Records contained in a dataset
=== Begin Enclosure ===
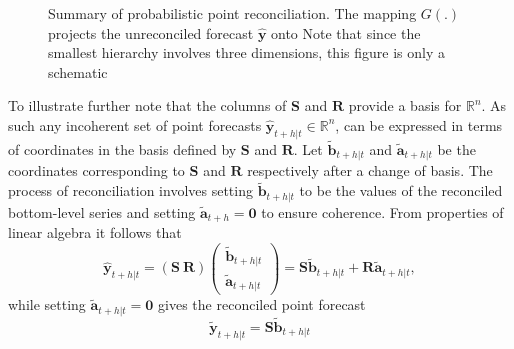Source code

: \documentclass[a4paper, 11pt]{article}
\theoremstyle{theo}
\theoremstyle{definition}
\begin{document}
 
%


\begin{figure}
	
	\caption{Summary of probabilistic point reconciliation.  The mapping $G(.)$ projects the unreconciled forecast $\hat{\bm y}$ onto   Note that since the smallest hierarchy involves three dimensions, this figure is only a schematic}\label{fig:pointfr_sch} 
\end{figure}

To illustrate further note that the columns of $\bm{S}$ and $\bm{R}$ provide a basis for $\mathbb{R}^n$.  As such any incoherent set of point forecasts $\hat{\bm{y}}_{t+h|t} \in \mathbb{R}^n$, can be expressed in terms of coordinates in the basis defined by $\bm{S}$ and $\bm{R}$. Let $\tilde{\bm{b}}_{t+h|t}$ and $\tilde{\bm{a}}_{t+h|t}$ be the coordinates corresponding to $\bm{S}$ and $\bm{R}$ respectively after a change of basis. The process of reconciliation involves setting $\tilde{\bm{b}}_{t+h|t}$ to be the values of the reconciled bottom-level series and setting $\tilde{\bm{a}}_{t+h}=\bm{0}$ to ensure coherence. From properties of linear algebra it follows that 
\[
\hat{\bm{y}}_{t+h|t} = (\bm{S} ~ \bm{R})
\begin{pmatrix}
\tilde{\bm{b}}_{t+h|t}\\ \tilde{\bm{a}}_{t+h|t}
\end{pmatrix}= \bm{S}\tilde{\bm{b}}_{t+h|t} +  \bm{R}\tilde{\bm{a}}_{t+h|t},
\]
while setting $\tilde{\bm{a}}_{t+h|t}=\bm{0}$ gives the reconciled point forecast
\[
\tilde{\bm{y}}_{t+h|t} = \bm{S}\tilde{\bm{b}}_{t+h|t}
\]
\end{document}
=== End Enclosure ===
WORK REQUIRED
Output all data exactly, omitting images.

RESPONSE TO THE TASK
Source code

: \documentclass[a4paper, 11pt]{article}
\theoremstyle{theo}
\theoremstyle{definition}
\begin{document}
 
%


\begin{figure}
	
	\caption{Summary of probabilistic point reconciliation.  The mapping $G(.)$ projects the unreconciled forecast $\hat{\bm y}$ onto   Note that since the smallest hierarchy involves three dimensions, this figure is only a schematic}\label{fig:pointfr_sch} 
\end{figure}

To illustrate further note that the columns of $\bm{S}$ and $\bm{R}$ provide a basis for $\mathbb{R}^n$.  As such any incoherent set of point forecasts $\hat{\bm{y}}_{t+h|t} \in \mathbb{R}^n$, can be expressed in terms of coordinates in the basis defined by $\bm{S}$ and $\bm{R}$. Let $\tilde{\bm{b}}_{t+h|t}$ and $\tilde{\bm{a}}_{t+h|t}$ be the coordinates corresponding to $\bm{S}$ and $\bm{R}$ respectively after a change of basis. The process of reconciliation involves setting $\tilde{\bm{b}}_{t+h|t}$ to be the values of the reconciled bottom-level series and setting $\tilde{\bm{a}}_{t+h}=\bm{0}$ to ensure coherence. From properties of linear algebra it follows that 
\[
\hat{\bm{y}}_{t+h|t} = (\bm{S} ~ \bm{R})
\begin{pmatrix}
\tilde{\bm{b}}_{t+h|t}\\ \tilde{\bm{a}}_{t+h|t}
\end{pmatrix}= \bm{S}\tilde{\bm{b}}_{t+h|t} +  \bm{R}\tilde{\bm{a}}_{t+h|t},
\]
while setting $\tilde{\bm{a}}_{t+h|t}=\bm{0}$ gives the reconciled point forecast
\[
\tilde{\bm{y}}_{t+h|t} = \bm{S}\tilde{\bm{b}}_{t+h|t}
\]
\end{document}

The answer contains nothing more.